In the 2025 GTC conference, NVIDIA introduced an innovative design called "Omniverse DSX Blueprint," specifically tailored for terawatt-scale (1 billion watt) AI data centers. This design is also referred to by NVIDIA as an "AI factory," marking another major advancement in artificial intelligence infrastructure.
The "Omniverse DSX Blueprint" is designed to meet the growing demand for AI computing, from 100 million watts to 1 billion watts. It can efficiently train and run large AI models. The design is based on NVIDIA's Omniverse framework, combining digital twin technology with real-world engineering data to create a unified operational environment. Through this platform, partners can improve efficiency in all stages of planning, building, and optimizing AI data centers, covering aspects such as power supply, cooling, computing, and networking.
To accommodate data centers of different scales, NVIDIA offers two main configuration options: DSX Boost and DSX Flex. DSX Boost is an internal configuration that can reduce power consumption by 30% or increase GPU density without additional physical expansion, thereby significantly enhancing the processing capabilities of AI models. DSX Flex is an external configuration that can connect to local power grids and renewable energy sources, utilizing idle 100-gigawatt grid capacity by dynamically balancing energy supply and demand.
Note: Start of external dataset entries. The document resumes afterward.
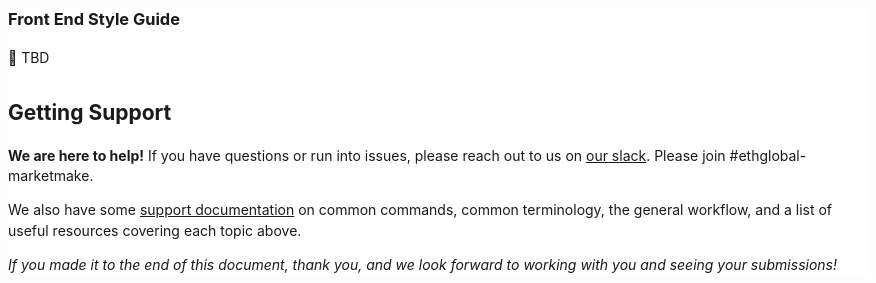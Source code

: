 ### Front End Style Guide

📝 TBD

## Getting Support

**We are here to help!** If you have questions or run into issues, please reach out to us on [our slack](http://bit.ly/NYC-Blockchain-Devs-Join-Slack). Please join #ethglobal-marketmake.

We also have some [support documentation](SUPPORT.md) on common commands, common terminology, the general workflow, and a list of useful resources covering each topic above.

_If you made it to the end of this document, thank you, and we look forward to working with you and seeing your submissions!_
Currently, the Omniverse DSX reference design has been validated at NVIDIA's AI factory research center in Virginia and has provided technical support for multiple real-world projects, including the 2-billion-watt Switch data center in Georgia and the 1.2-billion-watt Stargate project in Texas. NVIDIA's series of innovative initiatives will lay a more solid foundation for future AI computing.
Key Points:
🌐 NVIDIA launched "Omniverse DSX Blueprint," specifically designed for terawatt-scale AI data centers.
⚡ Offers two configuration options: DSX Boost reduces power consumption, while DSX Flex connects to renewable energy.
🏗️ The design has been validated in multiple real-world projects, helping advance AI technology.